> [TRY IT]: State how many lines in the listing below hold "Innodb", with no other words.
++++ SUPPLIED DATA ++++
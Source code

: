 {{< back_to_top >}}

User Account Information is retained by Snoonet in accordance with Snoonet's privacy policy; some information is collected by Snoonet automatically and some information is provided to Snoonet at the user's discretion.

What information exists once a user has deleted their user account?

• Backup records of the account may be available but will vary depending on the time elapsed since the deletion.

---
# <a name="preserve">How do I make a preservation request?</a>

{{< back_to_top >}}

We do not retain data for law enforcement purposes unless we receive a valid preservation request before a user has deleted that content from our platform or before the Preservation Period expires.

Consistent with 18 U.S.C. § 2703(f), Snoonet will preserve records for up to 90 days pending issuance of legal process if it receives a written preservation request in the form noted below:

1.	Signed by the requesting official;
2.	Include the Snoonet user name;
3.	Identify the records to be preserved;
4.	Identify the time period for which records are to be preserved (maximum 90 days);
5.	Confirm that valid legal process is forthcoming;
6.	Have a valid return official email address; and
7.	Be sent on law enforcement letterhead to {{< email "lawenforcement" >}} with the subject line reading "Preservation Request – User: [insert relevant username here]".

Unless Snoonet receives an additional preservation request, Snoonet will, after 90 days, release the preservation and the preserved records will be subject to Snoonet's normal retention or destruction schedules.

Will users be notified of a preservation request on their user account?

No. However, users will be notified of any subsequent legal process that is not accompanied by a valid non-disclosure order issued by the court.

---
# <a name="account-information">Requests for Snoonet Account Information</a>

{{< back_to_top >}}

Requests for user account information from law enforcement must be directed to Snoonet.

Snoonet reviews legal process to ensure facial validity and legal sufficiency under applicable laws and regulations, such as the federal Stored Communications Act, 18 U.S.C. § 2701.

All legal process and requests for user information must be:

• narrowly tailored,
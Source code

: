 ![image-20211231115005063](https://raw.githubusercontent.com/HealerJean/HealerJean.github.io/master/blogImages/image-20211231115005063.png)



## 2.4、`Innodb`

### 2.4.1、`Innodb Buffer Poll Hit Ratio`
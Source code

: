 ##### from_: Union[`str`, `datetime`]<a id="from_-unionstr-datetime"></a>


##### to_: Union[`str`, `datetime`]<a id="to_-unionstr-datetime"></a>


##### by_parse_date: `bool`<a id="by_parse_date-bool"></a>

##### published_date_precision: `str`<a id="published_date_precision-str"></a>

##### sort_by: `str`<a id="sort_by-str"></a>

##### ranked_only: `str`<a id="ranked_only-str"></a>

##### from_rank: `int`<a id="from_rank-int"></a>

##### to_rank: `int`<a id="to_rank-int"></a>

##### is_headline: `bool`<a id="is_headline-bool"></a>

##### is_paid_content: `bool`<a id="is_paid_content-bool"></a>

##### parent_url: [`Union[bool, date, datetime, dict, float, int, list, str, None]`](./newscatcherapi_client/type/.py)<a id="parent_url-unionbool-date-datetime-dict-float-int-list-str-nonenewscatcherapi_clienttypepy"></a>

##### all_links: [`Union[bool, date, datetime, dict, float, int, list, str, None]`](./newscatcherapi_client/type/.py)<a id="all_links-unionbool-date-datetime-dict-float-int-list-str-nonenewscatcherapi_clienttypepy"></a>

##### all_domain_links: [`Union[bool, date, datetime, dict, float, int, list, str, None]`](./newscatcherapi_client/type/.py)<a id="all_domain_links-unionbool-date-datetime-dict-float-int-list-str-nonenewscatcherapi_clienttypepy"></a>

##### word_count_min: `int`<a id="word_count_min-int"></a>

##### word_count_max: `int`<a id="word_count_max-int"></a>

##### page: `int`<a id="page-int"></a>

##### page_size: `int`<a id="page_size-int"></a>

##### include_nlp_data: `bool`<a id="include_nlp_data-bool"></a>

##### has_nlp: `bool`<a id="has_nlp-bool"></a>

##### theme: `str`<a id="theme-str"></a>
++++
> [WRITTEN ANSWER]: 2